Here is the set of assumed input from the URL, as pulled from your example, along with a MySQL injection attack (just for giggles), and variations on the business names. The keys are the expected URLs and the values are the database values to match.
<?php
$names = array(
'bobs-big-boy'=>"bob's big boy",
'tom--jerry'=>'tom & jerry',
'tomjerry'=>'tom&jerry',
'one-two-three'=>'one, two, three',
'onetwothree'=>'one,two,three',
"anything' OR 'haxor'='haxor"=>'die-haxor-die',
);
?>
One clever way to do an end-run mySQL's lack of regex replacement is to use SOUNDEX, and this approach would seem to mostly work in this case depending on the level of accuracy you need, the density of and similarity of customer names, etc. For example, this generates the soundex values for the values above:
$soundex_test = $names;
$select = 'SELECT ';
foreach ($soundex_test as $name=>$dbname) {
echo '<p>'.$name.': '.soundex($name).' :: '.$dbname.': '.soundex($dbname).'</p>';
$select .= sprintf("SOUNDEX('%s'),", $name);
}
echo '<pre>MySQL queries with attack -- '.print_r($select,1).'</pre>';
So, assuming that there are not customers named 'one, two, three' and separate one named 'onetwothree', this approach should work nicely.

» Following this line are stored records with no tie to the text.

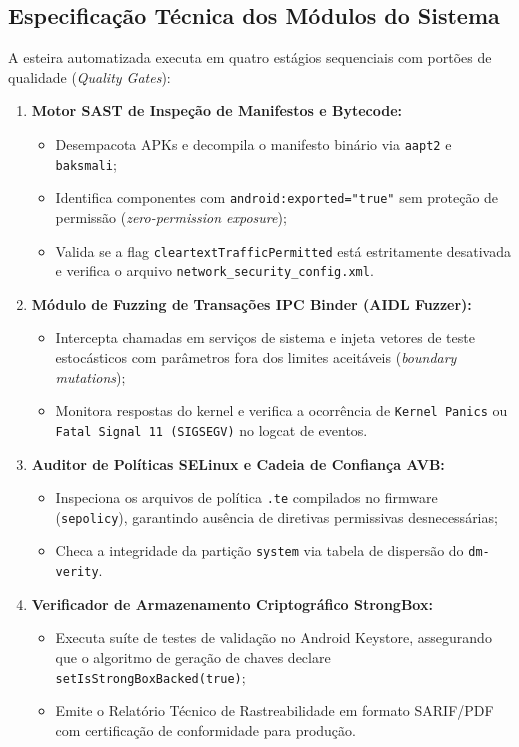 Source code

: \subsection{Especificação Técnica dos Módulos do Sistema}
A esteira automatizada executa em quatro estágios sequenciais com portões de qualidade (\textit{Quality Gates}):
\begin{enumerate}
    \item \textbf{Motor SAST de Inspeção de Manifestos e Bytecode:}
    \begin{itemize}
        \item Desempacota APKs e decompila o manifesto binário via \texttt{aapt2} e \texttt{baksmali};
        \item Identifica componentes com \texttt{android:exported="true"} sem proteção de permissão (\textit{zero-permission exposure});
        \item Valida se a flag \texttt{cleartextTrafficPermitted} está estritamente desativada e verifica o arquivo \texttt{network\_security\_config.xml}.
    \end{itemize}
    \item \textbf{Módulo de Fuzzing de Transações IPC Binder (AIDL Fuzzer):}
    \begin{itemize}
        \item Intercepta chamadas em serviços de sistema e injeta vetores de teste estocásticos com parâmetros fora dos limites aceitáveis (\textit{boundary mutations});
        \item Monitora respostas do kernel e verifica a ocorrência de \texttt{Kernel Panics} ou \texttt{Fatal Signal 11 (SIGSEGV)} no logcat de eventos.
    \end{itemize}
    \item \textbf{Auditor de Políticas SELinux e Cadeia de Confiança AVB:}
    \begin{itemize}
        \item Inspeciona os arquivos de política \texttt{.te} compilados no firmware (\texttt{sepolicy}), garantindo ausência de diretivas permissivas desnecessárias;
        \item Checa a integridade da partição \texttt{system} via tabela de dispersão do \texttt{dm-verity}.
    \end{itemize}
    \item \textbf{Verificador de Armazenamento Criptográfico StrongBox:}
    \begin{itemize}
        \item Executa suíte de testes de validação no Android Keystore, assegurando que o algoritmo de geração de chaves declare \texttt{setIsStrongBoxBacked(true)};
        \item Emite o Relatório Técnico de Rastreabilidade em formato SARIF/PDF com certificação de conformidade para produção.
    \end{itemize}
\end{enumerate}
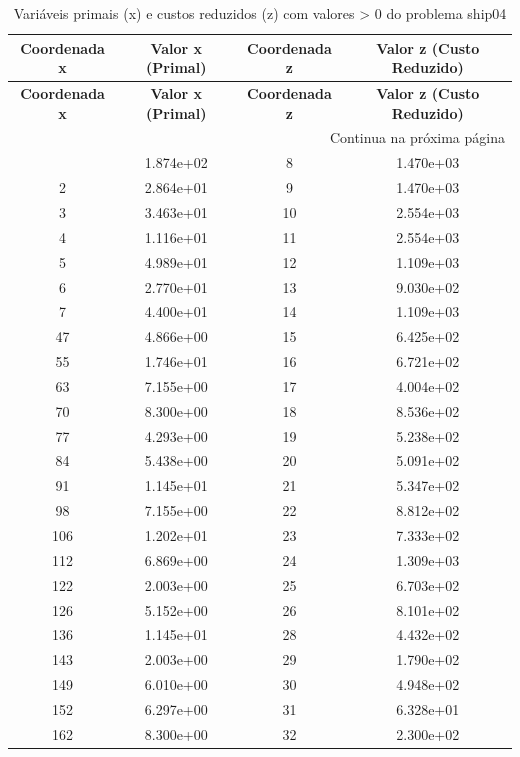 \documentclass[12pt]{article}
\begin{document}
\begin{longtable}{@{}cccc@{}}
\caption{Variáveis primais (x) e custos reduzidos (z) com valores > 0 do problema ship04} \\
\toprule
\textbf{Coordenada x} & \textbf{Valor x (Primal)} & \textbf{Coordenada z} & \textbf{Valor z (Custo Reduzido)} \\
\midrule
\endfirsthead

\toprule
\textbf{Coordenada x} & \textbf{Valor x (Primal)} & \textbf{Coordenada z} & \textbf{Valor z (Custo Reduzido)} \\
\midrule
\endhead

\midrule \multicolumn{4}{r}{{Continua na próxima página}} \\ \midrule
\endfoot

\bottomrule
\endlastfoot
1 & 1.874e+02 & 8 & 1.470e+03 \\
2 & 2.864e+01 & 9 & 1.470e+03 \\
3 & 3.463e+01 & 10 & 2.554e+03 \\
4 & 1.116e+01 & 11 & 2.554e+03 \\
5 & 4.989e+01 & 12 & 1.109e+03 \\
6 & 2.770e+01 & 13 & 9.030e+02 \\
7 & 4.400e+01 & 14 & 1.109e+03 \\
47 & 4.866e+00 & 15 & 6.425e+02 \\
55 & 1.746e+01 & 16 & 6.721e+02 \\
63 & 7.155e+00 & 17 & 4.004e+02 \\
70 & 8.300e+00 & 18 & 8.536e+02 \\
77 & 4.293e+00 & 19 & 5.238e+02 \\
84 & 5.438e+00 & 20 & 5.091e+02 \\
91 & 1.145e+01 & 21 & 5.347e+02 \\
98 & 7.155e+00 & 22 & 8.812e+02 \\
106 & 1.202e+01 & 23 & 7.333e+02 \\
112 & 6.869e+00 & 24 & 1.309e+03 \\
122 & 2.003e+00 & 25 & 6.703e+02 \\
126 & 5.152e+00 & 26 & 8.101e+02 \\
136 & 1.145e+01 & 28 & 4.432e+02 \\
143 & 2.003e+00 & 29 & 1.790e+02 \\
149 & 6.010e+00 & 30 & 4.948e+02 \\
152 & 6.297e+00 & 31 & 6.328e+01 \\
162 & 8.300e+00 & 32 & 2.300e+02 \\

\end{longtable}
\end{document}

To use this method, your queries would look something like this:
$soundex_unclean = $names;
foreach ($soundex_unclean as $name=>$dbname) {
$soundex_unclean[$name] = sprintf("SELECT * from the_records WHERE name SOUNDS LIKE '%s';", $name).' /* matches name field = ['.$dbname.'] */';
}
echo '<pre>MySQL queries with attack -- '.print_r(array_values($soundex_unclean),1).'</pre>';
However, here is a run that DOES deal with the injection attack (note the new line). I know this isn't the focus of the question, but ajreal mentioned the issue, so I thought to deal with it as well:
$soundex_clean = $names;
foreach ($soundex_clean as $name=>$dbname) {
// strip out everything but alpha-numerics and dashes
$clean_name = preg_replace('/[^[:alnum:]-]/', '', $name);
$soundex_unclean[$name] = sprintf("SELECT * from the_records WHERE name SOUNDS LIKE '%s';", $clean_name).' /* matches name field = ['.$dbname.'] */';
}
echo '<pre>MySQL queries with attack cleaned -- '.print_r($soundex_unclean,1).'</pre>';
If this approach does not suit, and you decided that the inline replacement approach is sufficient, then do remember to add a replacement for comma to the mix as well. As an example of that approach, I'm assuming here that the single quote, double quote, ampersand, and comma (i.e. ', ", &, and ,) are the only four special characters are included in the database but deleted from the URL, and that any other non-alpha-numeric character, spaces included, are converted to a dash (i.e. -).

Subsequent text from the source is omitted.